Tuğçe derin bir nefes aldı. "Birazdan gelir." diyebildi.

Gelmeyecekti kesin..

Bu akşamda gelmeyecekti. Kızının doğum gününde bile görevde yer alıyordu.

Umay ellerini çenesinin altına yerleştirdi. Dizlerini masanın üzerine koydu, gözlerini saate dikti.

"Niye yalan söyledin. Gelmeyecek, yine sabaha kadar bekleyecek" dedi babaanne.

Umay beş senedir doğum günlerini babası olmadan kutlardı. Daha doğrusu kutlamazdı. Sabaha kadar bekler, babasıyla mumları söndürmek isterdi. Ama Fatih komutan gelmezdi, başka babalar kızlarıyla vakit geçirebilsin diye kendi kızı yollarını gözlerdi.

"Gelmeyeceğini o da biliyor.. Yine de beklemek istiyor." Dedi Tuğçe, hayıflanan bir seste.

Oda da bir kaç dakikalık sessizlik oluşmuştu. Sessizliği bozan kapı zili oldu.

"Babam geldi!" Koştu Umay, babasına koştu. Hemen arkasından Tuğçe koştu.

Kapıyı açtı Umay, yüzünde ki heyecanla karşılamak istiyordu babasını. Kapının ardında bir araç vardı. Aracın içinde asker, Umay'ın karşısın da bir komutan.

"Babam nerede?" diye sordu merakla. Başını eğdi etrafına bakındı ama babası yoktu.

"Babanın işleri uzadı biraz gecikecek. Ama hediyesini şimdi gönderdi." Komutan mahcup bir şekilde elinde ki kutuyu küçük kıza uzattı.

Umay gözlerini kıstı, başını eğdi. Yine beklediği kişi gelmemişti.

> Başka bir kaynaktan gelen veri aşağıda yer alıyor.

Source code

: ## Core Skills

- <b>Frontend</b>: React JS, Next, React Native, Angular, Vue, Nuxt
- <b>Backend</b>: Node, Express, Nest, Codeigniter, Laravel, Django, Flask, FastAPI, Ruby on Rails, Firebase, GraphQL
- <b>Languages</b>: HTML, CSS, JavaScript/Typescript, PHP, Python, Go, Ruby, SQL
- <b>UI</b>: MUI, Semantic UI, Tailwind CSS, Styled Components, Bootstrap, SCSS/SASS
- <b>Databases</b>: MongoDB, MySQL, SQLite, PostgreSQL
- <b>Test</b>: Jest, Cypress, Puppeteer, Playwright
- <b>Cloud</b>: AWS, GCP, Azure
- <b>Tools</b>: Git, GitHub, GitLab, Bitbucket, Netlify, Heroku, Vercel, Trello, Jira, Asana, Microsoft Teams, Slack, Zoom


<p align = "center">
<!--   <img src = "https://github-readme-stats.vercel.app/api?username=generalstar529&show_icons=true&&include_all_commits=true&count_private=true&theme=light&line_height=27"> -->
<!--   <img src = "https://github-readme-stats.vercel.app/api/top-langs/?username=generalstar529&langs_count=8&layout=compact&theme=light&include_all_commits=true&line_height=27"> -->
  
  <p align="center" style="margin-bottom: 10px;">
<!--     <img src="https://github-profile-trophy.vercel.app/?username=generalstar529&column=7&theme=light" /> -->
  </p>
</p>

"Açmayacak mısın?" Hemen arabanın yanından çıkıverdi Fatih komutan. Umay babasının sesini duyduğu gibi başını kaldırdı. Koştu hemen babasına.

Fatih komutan kızını kucağına alarak sıkıca sardı bedenini. Kokusunu içine çekti. Ah nasılda özlemişlerdi birbirlerini.

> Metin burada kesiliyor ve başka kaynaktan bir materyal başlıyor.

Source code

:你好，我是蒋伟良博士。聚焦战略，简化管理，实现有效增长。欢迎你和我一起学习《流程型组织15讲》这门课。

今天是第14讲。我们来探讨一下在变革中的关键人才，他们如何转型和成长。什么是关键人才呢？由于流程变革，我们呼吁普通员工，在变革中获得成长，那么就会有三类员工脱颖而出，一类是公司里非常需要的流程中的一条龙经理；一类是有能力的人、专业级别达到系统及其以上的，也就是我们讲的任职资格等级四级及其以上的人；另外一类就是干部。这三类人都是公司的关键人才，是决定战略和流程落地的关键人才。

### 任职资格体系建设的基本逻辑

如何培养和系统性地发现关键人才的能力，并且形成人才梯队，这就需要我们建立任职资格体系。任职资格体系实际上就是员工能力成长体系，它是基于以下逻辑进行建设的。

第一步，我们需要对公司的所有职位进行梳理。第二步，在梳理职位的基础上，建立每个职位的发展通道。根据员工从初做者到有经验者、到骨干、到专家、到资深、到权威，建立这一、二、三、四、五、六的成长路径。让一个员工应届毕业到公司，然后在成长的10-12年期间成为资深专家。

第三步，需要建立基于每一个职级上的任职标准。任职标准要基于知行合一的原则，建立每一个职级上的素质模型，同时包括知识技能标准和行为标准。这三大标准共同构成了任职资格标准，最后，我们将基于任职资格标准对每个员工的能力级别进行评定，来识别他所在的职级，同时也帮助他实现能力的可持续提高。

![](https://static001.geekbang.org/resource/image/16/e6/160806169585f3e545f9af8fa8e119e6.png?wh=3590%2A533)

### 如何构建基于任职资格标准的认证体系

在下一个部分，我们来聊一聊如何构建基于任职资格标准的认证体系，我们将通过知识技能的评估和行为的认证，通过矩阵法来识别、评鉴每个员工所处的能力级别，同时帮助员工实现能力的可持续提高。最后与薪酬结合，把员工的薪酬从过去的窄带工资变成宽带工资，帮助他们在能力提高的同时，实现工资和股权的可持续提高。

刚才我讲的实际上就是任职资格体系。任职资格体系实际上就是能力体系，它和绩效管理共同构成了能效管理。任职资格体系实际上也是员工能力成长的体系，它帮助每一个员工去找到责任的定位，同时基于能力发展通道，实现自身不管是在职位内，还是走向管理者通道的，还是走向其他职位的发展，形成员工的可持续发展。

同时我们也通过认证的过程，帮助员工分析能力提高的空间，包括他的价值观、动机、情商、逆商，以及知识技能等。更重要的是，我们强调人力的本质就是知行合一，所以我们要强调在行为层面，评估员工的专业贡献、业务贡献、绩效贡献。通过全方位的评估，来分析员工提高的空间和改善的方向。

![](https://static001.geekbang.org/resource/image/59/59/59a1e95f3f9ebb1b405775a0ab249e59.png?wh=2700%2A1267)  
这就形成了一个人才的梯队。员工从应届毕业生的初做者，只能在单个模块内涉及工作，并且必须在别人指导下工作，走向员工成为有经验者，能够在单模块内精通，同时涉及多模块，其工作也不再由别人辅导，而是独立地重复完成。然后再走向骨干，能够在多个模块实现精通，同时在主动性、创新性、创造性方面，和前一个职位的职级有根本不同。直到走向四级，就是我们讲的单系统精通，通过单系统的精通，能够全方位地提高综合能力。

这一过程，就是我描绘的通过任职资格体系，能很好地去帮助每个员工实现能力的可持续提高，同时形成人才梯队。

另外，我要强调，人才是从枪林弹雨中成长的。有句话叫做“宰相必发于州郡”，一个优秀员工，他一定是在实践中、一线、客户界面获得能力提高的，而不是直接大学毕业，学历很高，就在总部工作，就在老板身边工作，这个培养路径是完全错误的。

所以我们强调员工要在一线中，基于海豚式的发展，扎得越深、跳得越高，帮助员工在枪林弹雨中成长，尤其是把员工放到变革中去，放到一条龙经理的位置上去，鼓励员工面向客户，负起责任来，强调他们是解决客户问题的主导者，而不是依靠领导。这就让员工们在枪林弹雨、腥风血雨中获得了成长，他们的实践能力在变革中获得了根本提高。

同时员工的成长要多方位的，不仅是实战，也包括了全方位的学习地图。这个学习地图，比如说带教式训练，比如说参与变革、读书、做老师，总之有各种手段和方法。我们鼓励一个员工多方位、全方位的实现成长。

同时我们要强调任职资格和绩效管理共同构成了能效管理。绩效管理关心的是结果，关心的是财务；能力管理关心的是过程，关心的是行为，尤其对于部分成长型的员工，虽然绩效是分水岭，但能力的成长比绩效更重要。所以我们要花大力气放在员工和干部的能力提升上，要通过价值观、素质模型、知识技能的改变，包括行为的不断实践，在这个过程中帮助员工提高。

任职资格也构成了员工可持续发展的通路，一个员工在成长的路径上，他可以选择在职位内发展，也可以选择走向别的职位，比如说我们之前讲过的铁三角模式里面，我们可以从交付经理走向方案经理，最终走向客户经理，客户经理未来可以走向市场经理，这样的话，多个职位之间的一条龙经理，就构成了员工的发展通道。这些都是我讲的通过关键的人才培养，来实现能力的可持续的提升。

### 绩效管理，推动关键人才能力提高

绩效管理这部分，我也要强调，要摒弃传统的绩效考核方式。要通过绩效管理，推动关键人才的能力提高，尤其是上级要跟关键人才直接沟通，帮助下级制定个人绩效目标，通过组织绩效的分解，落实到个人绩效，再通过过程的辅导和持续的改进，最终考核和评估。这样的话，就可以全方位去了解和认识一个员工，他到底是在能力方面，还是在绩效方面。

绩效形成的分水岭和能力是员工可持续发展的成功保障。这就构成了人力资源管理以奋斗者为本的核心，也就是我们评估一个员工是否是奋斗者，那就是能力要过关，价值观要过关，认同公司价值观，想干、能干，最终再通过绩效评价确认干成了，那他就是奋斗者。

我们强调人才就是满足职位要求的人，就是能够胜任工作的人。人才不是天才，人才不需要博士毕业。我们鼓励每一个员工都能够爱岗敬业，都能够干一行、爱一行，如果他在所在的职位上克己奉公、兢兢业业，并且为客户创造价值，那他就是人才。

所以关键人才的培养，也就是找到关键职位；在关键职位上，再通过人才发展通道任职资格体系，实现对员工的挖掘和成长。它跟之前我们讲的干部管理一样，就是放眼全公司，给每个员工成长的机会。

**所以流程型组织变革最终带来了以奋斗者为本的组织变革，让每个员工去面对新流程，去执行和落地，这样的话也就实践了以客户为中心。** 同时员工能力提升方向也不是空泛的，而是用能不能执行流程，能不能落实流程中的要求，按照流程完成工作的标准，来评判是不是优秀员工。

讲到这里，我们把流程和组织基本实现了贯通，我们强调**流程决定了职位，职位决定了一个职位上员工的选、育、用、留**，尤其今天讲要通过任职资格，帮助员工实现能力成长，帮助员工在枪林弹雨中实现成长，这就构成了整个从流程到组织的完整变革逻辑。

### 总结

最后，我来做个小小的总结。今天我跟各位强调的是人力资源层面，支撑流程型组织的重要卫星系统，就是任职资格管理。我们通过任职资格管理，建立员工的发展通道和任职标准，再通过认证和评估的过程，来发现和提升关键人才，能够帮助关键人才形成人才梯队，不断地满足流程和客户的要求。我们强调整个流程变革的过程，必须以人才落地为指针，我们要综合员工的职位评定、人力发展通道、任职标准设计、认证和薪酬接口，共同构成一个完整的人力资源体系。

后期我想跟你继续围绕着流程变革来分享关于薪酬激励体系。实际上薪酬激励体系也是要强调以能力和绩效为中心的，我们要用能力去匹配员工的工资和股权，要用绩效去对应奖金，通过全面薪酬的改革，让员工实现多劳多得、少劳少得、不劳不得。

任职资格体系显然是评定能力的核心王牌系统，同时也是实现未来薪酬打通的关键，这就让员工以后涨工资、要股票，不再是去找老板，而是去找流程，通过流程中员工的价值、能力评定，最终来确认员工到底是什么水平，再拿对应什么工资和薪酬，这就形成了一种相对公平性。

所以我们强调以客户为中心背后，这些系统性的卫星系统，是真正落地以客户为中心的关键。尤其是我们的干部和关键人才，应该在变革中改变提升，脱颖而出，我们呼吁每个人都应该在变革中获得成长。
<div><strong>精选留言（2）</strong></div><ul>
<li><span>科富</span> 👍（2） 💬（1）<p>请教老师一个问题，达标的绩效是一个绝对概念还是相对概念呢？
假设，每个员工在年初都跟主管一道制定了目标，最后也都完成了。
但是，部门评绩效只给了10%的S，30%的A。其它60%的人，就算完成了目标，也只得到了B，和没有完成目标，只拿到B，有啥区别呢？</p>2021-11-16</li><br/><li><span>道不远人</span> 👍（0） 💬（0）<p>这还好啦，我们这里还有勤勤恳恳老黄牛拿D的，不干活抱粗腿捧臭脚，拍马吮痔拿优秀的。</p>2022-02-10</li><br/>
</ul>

Tuğçe dolan gözlerini bir kenara atarak kocasının yanına koştu. Fatih hem kızını hem karısını sardı sarmaladı. Bir aydır görmemişlerdi birbirlerini.

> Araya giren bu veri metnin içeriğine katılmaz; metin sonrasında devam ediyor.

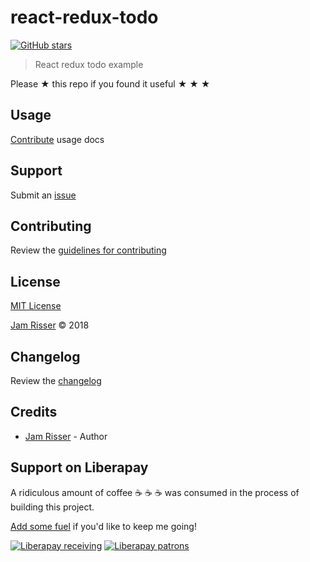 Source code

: # react-redux-todo

[![GitHub stars](https://img.shields.io/github/stars/codejamninja/react-redux-todo.svg?style=social&label=Stars)](https://github.com/codejamninja/react-redux-todo)

> React redux todo example

Please ★ this repo if you found it useful ★ ★ ★


## Usage

[Contribute](https://github.com/codejamninja/react-redux-todo/blob/master/CONTRIBUTING.md) usage docs


## Support

Submit an [issue](https://github.com/codejamninja/react-redux-todo/issues/new)


## Contributing

Review the [guidelines for contributing](https://github.com/codejamninja/react-redux-todo/blob/master/CONTRIBUTING.md)


## License

[MIT License](https://github.com/codejamninja/react-redux-todo/blob/master/LICENSE)

[Jam Risser](https://codejam.ninja) © 2018


## Changelog

Review the [changelog](https://github.com/codejamninja/react-redux-todo/blob/master/CHANGELOG.md)


## Credits

* [Jam Risser](https://codejam.ninja) - Author


## Support on Liberapay

A ridiculous amount of coffee ☕ ☕ ☕ was consumed in the process of building this project.

[Add some fuel](https://liberapay.com/codejamninja/donate) if you'd like to keep me going!

[![Liberapay receiving](https://img.shields.io/liberapay/receives/codejamninja.svg?style=flat-square)](https://liberapay.com/codejamninja/donate)
[![Liberapay patrons](https://img.shields.io/liberapay/patrons/codejamninja.svg?style=flat-square)](https://liberapay.com/codejamninja/donate)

"Sağ olasın Ömer." Dedi, kendisine eve kadar eşlik eden arkadaşına.

"Lafı bile olmaz Fatih. Asıl sen sağ ol." Eliyle omzuna dokundu.

Fatih kızını ve karısını alarak evlerine girdi. Evin kokusunu bile özlemişti adam.

Annesi Selma Hanımla da görüştükten sonra vakit kaybetmeden duşa girdi. Bugün onun için çok özel bir gündü. Kızı doğmuştu.

"Ben demedim mi babam gelir" babaannesine laf çarptı. Tuğçe kızına bakıp gülerken Selma Hanım huysuzlandı.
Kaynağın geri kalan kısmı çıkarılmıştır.